= Betty Hart =

American education researcher (1927–2012)

Betty Hart (born Bettie Mackenzie Farnsworth, July 15, 1927 - September 28, 2012) was an American education researcher, known for her work on the relation between vocabulary learning and social inequality, in particular the word gap. She graduated from the University of California, Berkeley, went on to do graduate work in psychology at Washington University, and later received her PhD from Kansas University, where she also became a professor at the Lifespan Institute.

In 1995 she and her former graduate adviser Todd Risley published the book Meaningful Differences in the Everyday Experience of Young American Children, based on a longitudinal study of parent-child interactions in 42 families of varying socio-economic class. They argued that educational outcomes were significantly affected by parenting practices, particularly the daily time parents spend talking to their children in early childhood. The book argued that parents from low-income families spoke less to their children than high income parents, leading to a disparity in which, at age four, low income children had heard on the average 32 million words fewer than their high income peers. The study concerned not only the quantity, but also the nature, of the verbal interactions between children and parents. Factors they considered important included the ratio of encouragements to prohibitions in the input to the child, and the extent to which parents followed up on topics initiated by the child. The child with the largest vocabulary in their study was a lower socio-economic class child from a family with a highly interactive conversational style. The importance of social factors in language learning was elaborated in their 1999 book The Social World of Children Learning to Talk.
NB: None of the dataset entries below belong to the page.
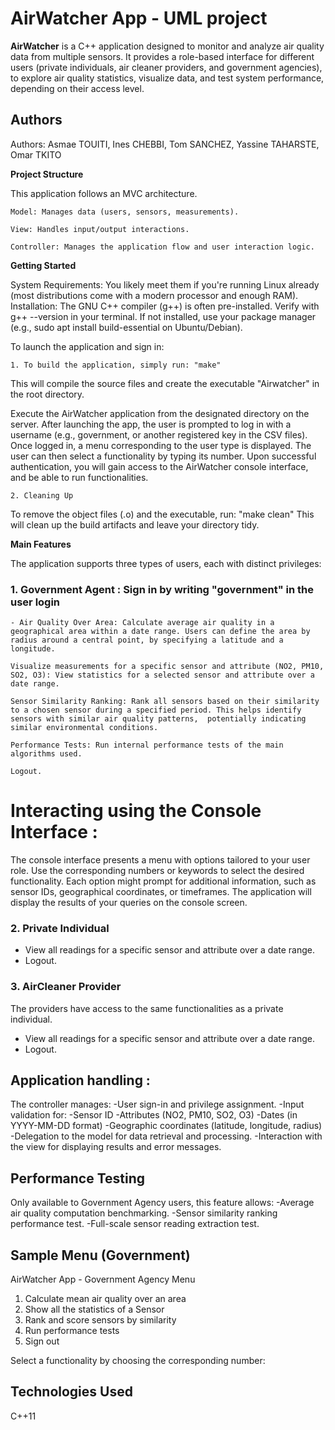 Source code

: # AirWatcher App - UML project

**AirWatcher** is a C++ application designed to monitor and analyze air quality data from multiple sensors. It provides a role-based interface for different users (private individuals, air cleaner providers, and government agencies), to explore air quality statistics, visualize data, and test system performance, depending on their access level.

## Authors
Authors: Asmae TOUITI, Ines CHEBBI, Tom SANCHEZ, Yassine TAHARSTE, Omar TKITO 


**Project Structure**

This application follows an MVC architecture.

	Model: Manages data (users, sensors, measurements).

	View: Handles input/output interactions.

	Controller: Manages the application flow and user interaction logic.


**Getting Started**

System Requirements: You likely meet them if you're running Linux already (most distributions come with a modern processor and enough RAM).
Installation: The GNU C++ compiler (g++) is often pre-installed. Verify with g++ --version in your terminal. If not installed, use your package manager (e.g., sudo apt install build-essential on Ubuntu/Debian).

To launch the application and sign in:

    1. To build the application, simply run: "make"

This will compile the source files and create the executable "Airwatcher" in the root directory.

Execute the AirWatcher application from the designated directory on the server.
After launching the app, the user is prompted to log in with a username (e.g., government, or another registered key in the CSV files).
Once logged in, a menu corresponding to the user type is displayed. The user can then select a functionality by typing its number.
Upon successful authentication, you will gain access to the AirWatcher console interface, and be able to run functionalities.

    2. Cleaning Up
To remove the object files (.o) and the executable, run: "make clean"
This will clean up the build artifacts and leave your directory tidy.


**Main Features**

The application supports three types of users, each with distinct privileges:


### 1. Government Agent : Sign in by writing "government" in the user login

	- Air Quality Over Area: Calculate average air quality in a geographical area within a date range. Users can define the area by radius around a central point, by specifying a latitude and a longitude.

	Visualize measurements for a specific sensor and attribute (NO2, PM10, SO2, O3): View statistics for a selected sensor and attribute over a date range.

	Sensor Similarity Ranking: Rank all sensors based on their similarity to a chosen sensor during a specified period. This helps identify sensors with similar air quality patterns, 	potentially indicating similar environmental conditions.

	Performance Tests: Run internal performance tests of the main algorithms used.

	Logout.

# Interacting using the Console Interface :
The console interface presents a menu with options tailored to your user role. Use the corresponding numbers or keywords to select the desired functionality. Each option might prompt for additional information, such as sensor IDs, geographical coordinates, or timeframes. The application will display the results of your queries on the console screen.



### 2. Private Individual

- View all readings for a specific sensor and attribute over a date range.
- Logout.

### 3. AirCleaner Provider
The providers have access to the same functionalities as a private individual.

- View all readings for a specific sensor and attribute over a date range.
- Logout.


## Application handling : 

The controller manages:
-User sign-in and privilege assignment.
-Input validation for:
	-Sensor ID
	-Attributes (NO2, PM10, SO2, O3)
	-Dates (in YYYY-MM-DD format)
	-Geographic coordinates (latitude, longitude, radius)
	-Delegation to the model for data retrieval and processing.
	-Interaction with the view for displaying results and error messages.

## Performance Testing
Only available to Government Agency users, this feature allows:
	-Average air quality computation benchmarking.
	-Sensor similarity ranking performance test.
	-Full-scale sensor reading extraction test.
	

## Sample Menu (Government)

AirWatcher App - Government Agency Menu

1. Calculate mean air quality over an area
2. Show all the statistics of a Sensor
3. Rank and score sensors by similarity
4. Run performance tests
5. Sign out

Select a functionality by choosing the corresponding number:


## Technologies Used
C++11




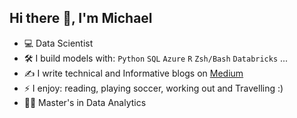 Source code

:## Hi there 👋, I'm Michael 

- :computer: Data Scientist
- :hammer_and_wrench: I build models with: `Python` `SQL` `Azure` `R` `Zsh/Bash` `Databricks` ...
- :writing_hand: I write technical and Informative blogs on [Medium](https://medium.com/@mosuji10)
- ⚡ I enjoy: reading, playing soccer, working out and Travelling :) 
- :student: Master's in Data Analytics

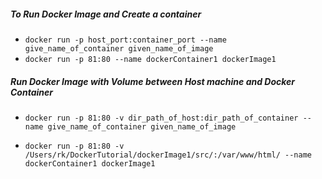 ##### _To Run Docker Image and Create a container_
- `docker run -p host_port:container_port --name give_name_of_container given_name_of_image`
- `docker run -p 81:80 --name dockerContainer1 dockerImage1`

##### _Run Docker Image with Volume between Host machine and Docker Container_
- `docker run -p 81:80 -v dir_path_of_host:dir_path_of_container --name give_name_of_container given_name_of_image`

- `docker run -p 81:80 -v /Users/rk/DockerTutorial/dockerImage1/src/:/var/www/html/ --name dockerContainer1 dockerImage1`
Differences in early language experience were argued to be an important factor in lower educational achievement and the perpetuation of socio-economic disparities between generations. The study was widely influential and inspired the establishment of many government programs aimed at changing the linguistic practices of low income parents. Some subsequent scholars have thrown doubt on Hart and Risley's findings, arguing that Hart and Risley's study was methodologically unsound and that the language disparity reported by Hart and Risley does not in fact exist and cannot be considered causal for the disparity of education outcomes.

Hart married Dr. John Hart in 1949, and divorced in 1961. She died in 2012 in Tucson, Arizona, due to lung cancer.